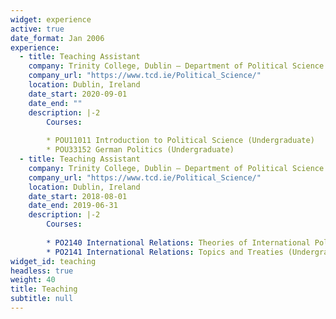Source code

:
 ```yaml
---
widget: experience
active: true
date_format: Jan 2006
experience:
  - title: Teaching Assistant
    company: Trinity College, Dublin – Department of Political Science
    company_url: "https://www.tcd.ie/Political_Science/"
    location: Dublin, Ireland
    date_start: 2020-09-01
    date_end: ""
    description: |-2
        Courses:
        
        * POU11011 Introduction to Political Science (Undergraduate)
        * POU33152 German Politics (Undergraduate)
  - title: Teaching Assistant
    company: Trinity College, Dublin – Department of Political Science
    company_url: "https://www.tcd.ie/Political_Science/"
    location: Dublin, Ireland
    date_start: 2018-08-01
    date_end: 2019-06-31
    description: |-2
        Courses:
        
        * PO2140 International Relations: Theories of International Politics (Undergraduate)
        * PO2141 International Relations: Topics and Treaties (Undergraduate)
widget_id: teaching
headless: true
weight: 40
title: Teaching
subtitle: null
---
```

+++

■ **EXERCISE**
Go through the listing above and locate each line that holds the word "Relations". Copy those lines.

■ **FINISHED TASK**
        * PO2140 International Relations: Theories of International Politics (Undergraduate)
        * PO2141 International Relations: Topics and Treaties (Undergraduate)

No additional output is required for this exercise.